> [Material for this exercise]:
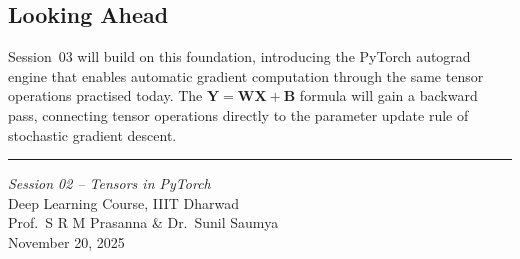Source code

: \documentclass[12pt,a4paper]{article}
\begin{document}
\subsection*{Looking Ahead}

Session~03 will build on this foundation, introducing the PyTorch autograd
engine that enables automatic gradient computation through the same tensor
operations practised today. The $\mathbf{Y} = \mathbf{W}\mathbf{X} + \mathbf{B}$
formula will gain a backward pass, connecting tensor operations directly to
the parameter update rule of stochastic gradient descent.

\vspace{1cm}
\hrule
\vspace{0.5cm}
\begin{center}
  \small
  \textit{Session 02 -- Tensors in PyTorch} \\
  Deep Learning Course, IIIT Dharwad \\
  Prof.\ S R M Prasanna \& Dr.\ Sunil Saumya \\
  November 20, 2025
\end{center}
\end{document}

> [What you are asked to do]: Transcribe each record exactly as it appears, but omit every picture.

> [Exercise output]:
Source code

: \documentclass[12pt,a4paper]{article}
\begin{document}
\subsection*{Looking Ahead}

Session~03 will build on this foundation, introducing the PyTorch autograd
engine that enables automatic gradient computation through the same tensor
operations practised today. The $\mathbf{Y} = \mathbf{W}\mathbf{X} + \mathbf{B}$
formula will gain a backward pass, connecting tensor operations directly to
the parameter update rule of stochastic gradient descent.

\vspace{1cm}
\hrule
\vspace{0.5cm}
\begin{center}
  \small
  \textit{Session 02 -- Tensors in PyTorch} \\
  Deep Learning Course, IIIT Dharwad \\
  Prof.\ S R M Prasanna \& Dr.\ Sunil Saumya \\
  November 20, 2025
\end{center}
\end{document}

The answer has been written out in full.